Proviamo ad osservare il fenomeno da un punto di vista storico e non solo sociologico. Il Museo della Tortura è anche un utile percorso nella ‘storia’ della tortura: molti pensano che sia una parata di macabri oggetti, ed è invece la testimonianza più cruda e veritiera di quanto il fenomeno della tortura uomo vs donna sia una realtà storica. Fermatevi dentro uno di questi piccoli ma curati e attenti musei. Guardate quelle macchine e provate a leggere le didascalie che ci stanno sotto. Ci leggerete di macchine pensate per la mutilazione dei seni. Ci troverete la spiegazione di come quegli oggetti che avete davanti agli occhi siano davvero serviti a straziare organi genitali femminili.Perché anche in epoche remote quando si è trattato di reprimere il desiderio di libertà e di indipendenza delle donne ci si è accaniti sulle parti del corpo che sono espressione della sessualità femminile? Che sono il segno più marcato della differenza dall’uomo?

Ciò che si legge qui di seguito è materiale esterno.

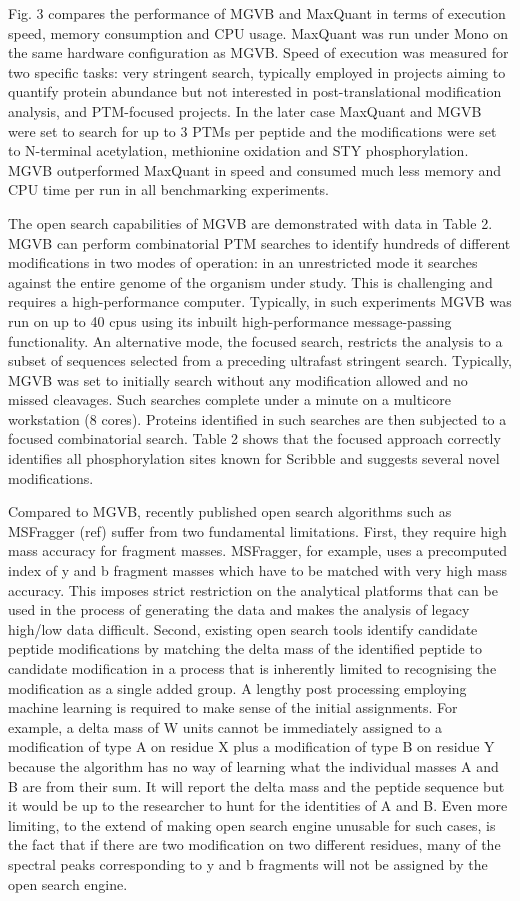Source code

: \documentclass[sn-standardnature]{sn-jnl}%
\theoremstyle{thmstyleone}%
\theoremstyle{thmstyletwo}%
\theoremstyle{thmstylethree}%
\begin{document}
Fig. 3 compares the performance of MGVB and MaxQuant in terms of execution speed, memory consumption and CPU usage. MaxQuant was run under Mono on the same hardware configuration as MGVB. Speed of execution was measured for two specific tasks:  very stringent search, typically employed in projects aiming to quantify protein abundance but not interested in post-translational modification analysis, and PTM-focused projects. In the later case MaxQuant and MGVB were set to search for up to 3 PTMs per peptide and the modifications were set to N-terminal acetylation, methionine oxidation and STY phosphorylation. MGVB outperformed MaxQuant in speed and consumed much less memory and CPU time per run in all benchmarking experiments.

The open search capabilities of MGVB are demonstrated with data in Table 2. MGVB can perform combinatorial PTM searches to identify hundreds of different modifications in two modes of operation: in an unrestricted mode it searches against the entire genome of the organism under study. This is challenging and requires a high-performance computer. Typically, in such experiments MGVB was run on up to 40 cpus using its inbuilt high-performance message-passing functionality. An alternative mode, the focused search, restricts the analysis to a subset of sequences selected from a preceding ultrafast stringent search. Typically, MGVB was set to initially search without any modification allowed and no missed cleavages. Such searches complete under a minute on a multicore workstation (8 cores). Proteins identified in such searches are then subjected to a focused combinatorial search. Table 2 shows that the focused approach correctly identifies all phosphorylation sites known for Scribble and suggests several novel modifications. 

Compared to MGVB, recently published open search algorithms such as MSFragger (ref) suffer from two fundamental limitations. First, they require high mass accuracy for fragment masses. MSFragger, for example, uses a precomputed index of y and b fragment masses which have to be matched with very high mass accuracy. This imposes  strict restriction on the analytical platforms that can be used in the process of generating the data and makes the analysis of legacy high/low data difficult. Second, existing open search tools identify candidate peptide modifications by matching the delta mass of the identified peptide to candidate modification in a process that is inherently limited to recognising the modification as a single added group. A lengthy post processing employing machine learning is required to make sense of the initial assignments. For example, a delta mass of W units cannot be immediately assigned to a modification of type A on residue X plus a modification of type B on residue Y because the algorithm has no way of learning what the individual  masses A and B are from their sum. It will report the delta mass and the peptide sequence but it would be up to the researcher to hunt for the identities of A and B. Even more limiting, to the extend of making open search engine unusable for such cases, is the fact that if there are two modification on two different residues, many of the spectral peaks corresponding to y and b fragments will not be assigned by the open search engine.
\end{document}
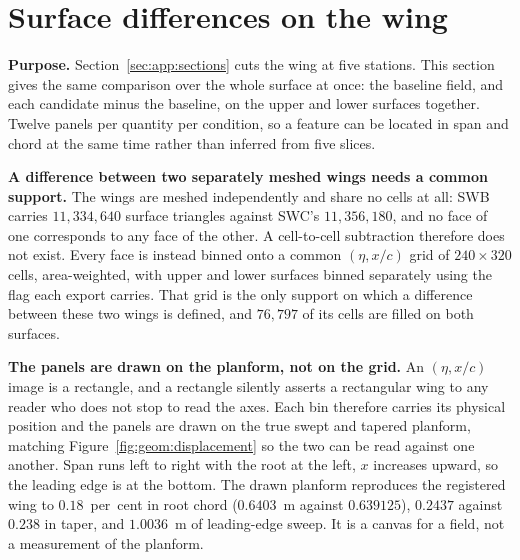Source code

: \section{Surface differences on the wing}
\label{sec:deltamaps}

\textbf{Purpose.} Section~\ref{sec:app:sections} cuts the wing at five stations. This section
gives the same comparison over the whole surface at once: the baseline field, and each
candidate minus the baseline, on the upper and lower surfaces together. Twelve panels per
quantity per condition, so a feature can be located in span and chord at the same time rather
than inferred from five slices.

\textbf{A difference between two separately meshed wings needs a common support.} The wings
are meshed independently and share no cells at all: SWB carries $11{,}334{,}640$ surface
triangles against SWC's $11{,}356{,}180$, and no face of one corresponds to any face of the
other. A cell-to-cell subtraction therefore does not exist. Every face is instead binned onto a
common $(\eta, x/c)$ grid of $240 \times 320$ cells, area-weighted, with upper and lower
surfaces binned separately using the flag each export carries. That grid is the only support on
which a difference between these two wings is defined, and $76{,}797$ of its cells are filled
on both surfaces.

\textbf{The panels are drawn on the planform, not on the grid.} An $(\eta, x/c)$ image is a
rectangle, and a rectangle silently asserts a rectangular wing to any reader who does not stop
to read the axes. Each bin therefore carries its physical position and the panels are drawn on
the true swept and tapered planform, matching Figure~\ref{fig:geom:displacement} so the two can be read
against one another. Span runs left to right with the root at the left, $x$ increases upward, so
the leading edge is at the bottom. The drawn planform reproduces the registered wing to
$0.18$~per~cent in root chord ($0.6403$~m against $0.639125$), $0.2437$ against $0.238$ in
taper, and $1.0036$~m of leading-edge sweep. It is a canvas for a field, not a measurement of
the planform.

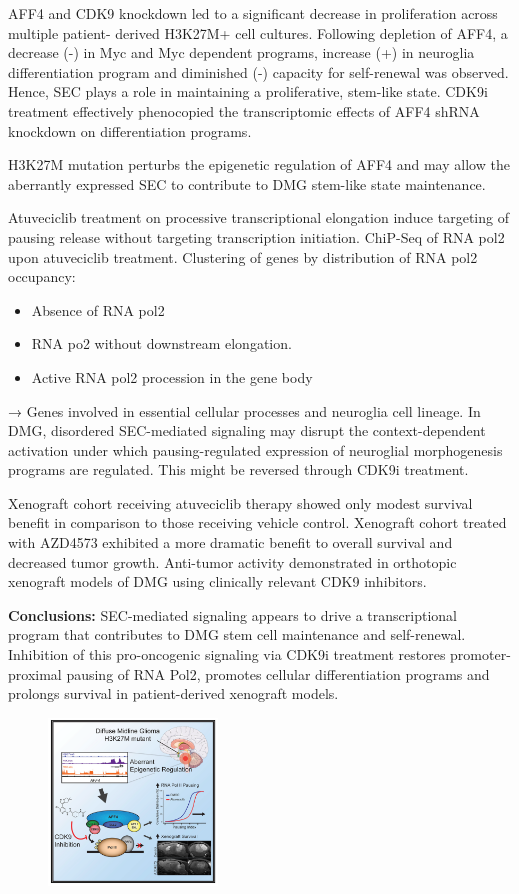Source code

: AFF4 and CDK9 knockdown led to a significant
decrease in proliferation across multiple patient-
derived H3K27M+ cell cultures.
Following depletion of AFF4, a decrease (-) in Myc and Myc dependent programs, increase (+) in neuroglia differentiation program
and diminished (-) capacity for self-renewal was observed. Hence, SEC plays a role in maintaining a proliferative, stem-like state. CDK9i treatment effectively phenocopied the transcriptomic effects of AFF4 shRNA knockdown on differentiation programs.

H3K27M mutation perturbs the epigenetic regulation of AFF4 and may allow the aberrantly expressed SEC to contribute to DMG stem-like state maintenance.

Atuveciclib treatment on processive transcriptional
elongation induce targeting of pausing release
without targeting transcription initiation. ChiP-Seq of RNA pol2 upon atuveciclib treatment.
Clustering of genes by distribution of RNA pol2
occupancy:
\begin{itemize}
\tightlist
\item Absence of RNA pol2
\item RNA po2 without downstream elongation.
\item Active RNA pol2 procession in the gene body
\end{itemize}
→ Genes involved in essential cellular
processes and neuroglia cell lineage.
In DMG, disordered SEC-mediated signaling may disrupt the context-dependent activation under which
pausing-regulated expression of neuroglial morphogenesis programs are regulated. This might be
reversed through CDK9i treatment.

Xenograft cohort receiving atuveciclib therapy
showed only modest survival benefit in
comparison to those receiving vehicle control.
Xenograft cohort treated with AZD4573
exhibited a more dramatic benefit to overall
survival and decreased tumor growth.
Anti-tumor activity demonstrated in orthotopic xenograft models of DMG using clinically relevant CDK9 inhibitors.

\textbf{Conclusions:}
SEC-mediated signaling appears to drive a
transcriptional program that contributes to DMG stem
cell maintenance and self-renewal.
Inhibition of this pro-oncogenic signaling via CDK9i
treatment restores promoter-proximal pausing of RNA
Pol2, promotes cellular differentiation programs and
prolongs survival in patient-derived xenograft models.

\begin{figure}
\centering
\includegraphics[width=0.4\textwidth]{../_resources/Screen_Shot_2022-12-20_at_12-43-26.png}
\caption{}
\end{figure}

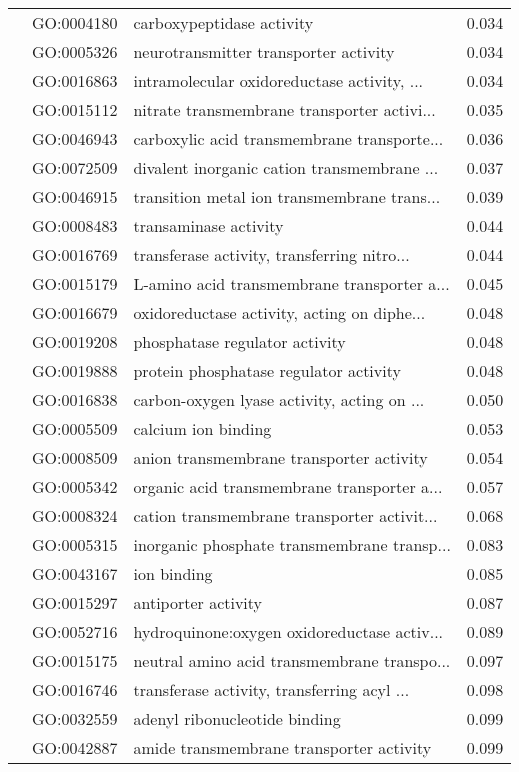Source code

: \begin{longtable}{lllr}
   & GO:0004180 &                    carboxypeptidase activity &         0.034 \\
   & GO:0005326 &        neurotransmitter transporter activity &         0.034 \\
   & GO:0016863 &  intramolecular oxidoreductase activity, ... &         0.034 \\
   & GO:0015112 &  nitrate transmembrane transporter activi... &         0.035 \\
   & GO:0046943 &  carboxylic acid transmembrane transporte... &         0.036 \\
   & GO:0072509 &  divalent inorganic cation transmembrane ... &         0.037 \\
   & GO:0046915 &  transition metal ion transmembrane trans... &         0.039 \\
   & GO:0008483 &                        transaminase activity &         0.044 \\
   & GO:0016769 &  transferase activity, transferring nitro... &         0.044 \\
   & GO:0015179 &  L-amino acid transmembrane transporter a... &         0.045 \\
   & GO:0016679 &  oxidoreductase activity, acting on diphe... &         0.048 \\
   & GO:0019208 &               phosphatase regulator activity &         0.048 \\
   & GO:0019888 &       protein phosphatase regulator activity &         0.048 \\
   & GO:0016838 &  carbon-oxygen lyase activity, acting on ... &         0.050 \\
   & GO:0005509 &                          calcium ion binding &         0.053 \\
   & GO:0008509 &     anion transmembrane transporter activity &         0.054 \\
   & GO:0005342 &  organic acid transmembrane transporter a... &         0.057 \\
   & GO:0008324 &  cation transmembrane transporter activit... &         0.068 \\
   & GO:0005315 &  inorganic phosphate transmembrane transp... &         0.083 \\
   & GO:0043167 &                                  ion binding &         0.085 \\
   & GO:0015297 &                          antiporter activity &         0.087 \\
   & GO:0052716 &  hydroquinone:oxygen oxidoreductase activ... &         0.089 \\
   & GO:0015175 &  neutral amino acid transmembrane transpo... &         0.097 \\
   & GO:0016746 &  transferase activity, transferring acyl ... &         0.098 \\
   & GO:0032559 &                adenyl ribonucleotide binding &         0.099 \\
   & GO:0042887 &     amide transmembrane transporter activity &         0.099 \\
\end{longtable}
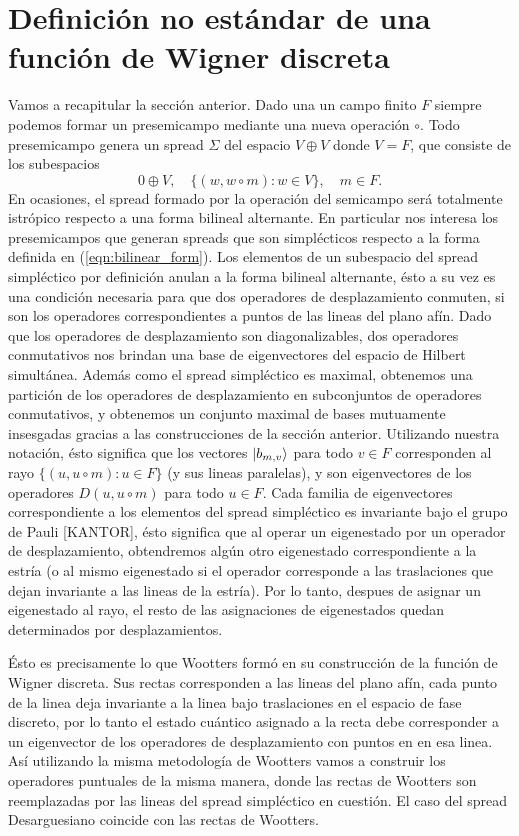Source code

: \documentclass[a4paper]{report}
\begin{document}
  \newpage
  \section{Definición no estándar de una función de Wigner
  discreta}

  Vamos a recapitular la sección anterior. Dado una un campo
  finito $F$ siempre podemos formar un presemicampo mediante
  una nueva operación $\circ$. Todo presemicampo genera un
  spread $\Sigma$ del espacio $V \oplus V$ donde $V = F$, que
  consiste de los subespacios
  \[
    0 \oplus V,
    \quad
    \{(w, w \circ m) : w \in V\}, 
    \quad m \in F.
  \] 
  En ocasiones, el spread formado por la operación del
  semicampo será totalmente istrópico respecto a una forma
  bilineal alternante. En particular nos interesa los
  presemicampos que generan spreads que son simplécticos
  respecto a la forma definida en (\ref{eqn:bilinear_form}).
  Los elementos de un subespacio del spread simpléctico por
  definición anulan a la forma bilineal alternante, ésto a
  su vez es una condición necesaria para que dos operadores
  de desplazamiento conmuten, si son los operadores
  correspondientes a puntos de las lineas del plano afín.
  Dado que los operadores de desplazamiento son
  diagonalizables, dos operadores conmutativos nos brindan
  una base de eigenvectores del espacio de Hilbert
  simultánea. Además como el spread simpléctico es maximal,
  obtenemos una partición de los operadores de
  desplazamiento en subconjuntos de operadores conmutativos,
  y obtenemos un conjunto maximal de bases mutuamente
  insesgadas gracias a las construcciones de la sección
  anterior. Utilizando nuestra notación, ésto significa que
  los vectores $\ket{b_{m,v}}$ para todo $v \in F$
  corresponden al rayo $\{(u, u \circ m) : u \in F\}$ (y sus
  lineas paralelas), y son eigenvectores de los operadores
  $D(u, u \circ m)$ para todo $u \in F$. Cada familia de
  eigenvectores correspondiente a los elementos del spread
  simpléctico es invariante bajo el grupo de Pauli [KANTOR],
  ésto significa que al operar un eigenestado por un
  operador de desplazamiento, obtendremos algún otro
  eigenestado correspondiente a la estría (o al mismo
  eigenestado si el operador corresponde a las traslaciones
  que dejan invariante a las lineas de la estría). Por lo
  tanto, despues de asignar un eigenestado al rayo, el resto
  de las asignaciones de eigenestados quedan determinados
  por desplazamientos.

  Ésto es precisamente lo que Wootters formó en su
  construcción de la función de Wigner discreta. Sus rectas
  corresponden a las lineas del plano afín, cada punto de la
  linea deja invariante a la linea bajo traslaciones en el
  espacio de fase discreto, por lo tanto el estado cuántico
  asignado a la recta debe corresponder a un eigenvector de
  los operadores de desplazamiento con puntos en en esa
  linea. Así utilizando la misma metodología de
  Wootters vamos a construir los operadores puntuales de la
  misma manera, donde las rectas de Wootters son
  reemplazadas por las lineas del spread simpléctico en
  cuestión. El caso del spread Desarguesiano coincide con
  las rectas de Wootters.
\end{document}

Che si tratti di verità, magari scomode, e non fantasie mirabolanti potrete scoprirlo direttamente da voi, basterà leggere cosa sia stata la caccia alle streghe nella nostra Europa. Cosa ha significato per milioni di donne innocenti, incolpevoli, magari credulone ed ignoranti, trovarsi nelle grinfie dell’Inquisizione.
Si crede che un tempo fosse il mistero della fertilità ad atterrire l’uomo; che fosse la sessualità della donna a sfuggire al dominio: si pensa che fossero questi elementi ad attizzare le violenze e le torture. Ma non è la stessa cosa oggi? E se anche quelle macchine e strumenti di tortura sono comparse nel Medio Evo e poco dopo, non erano già state pensate e usate, magari con altre tecniche, in tempi ancora più remoti?
Basterà un giro in quelle stanze, in mezzo a quelle macchine vere (appartenenti a collezioni private ed oggi proprietà del Museo) per capire quanto di quei gesti antichi rivive oggi nella brutalità dei fatti di cronaca.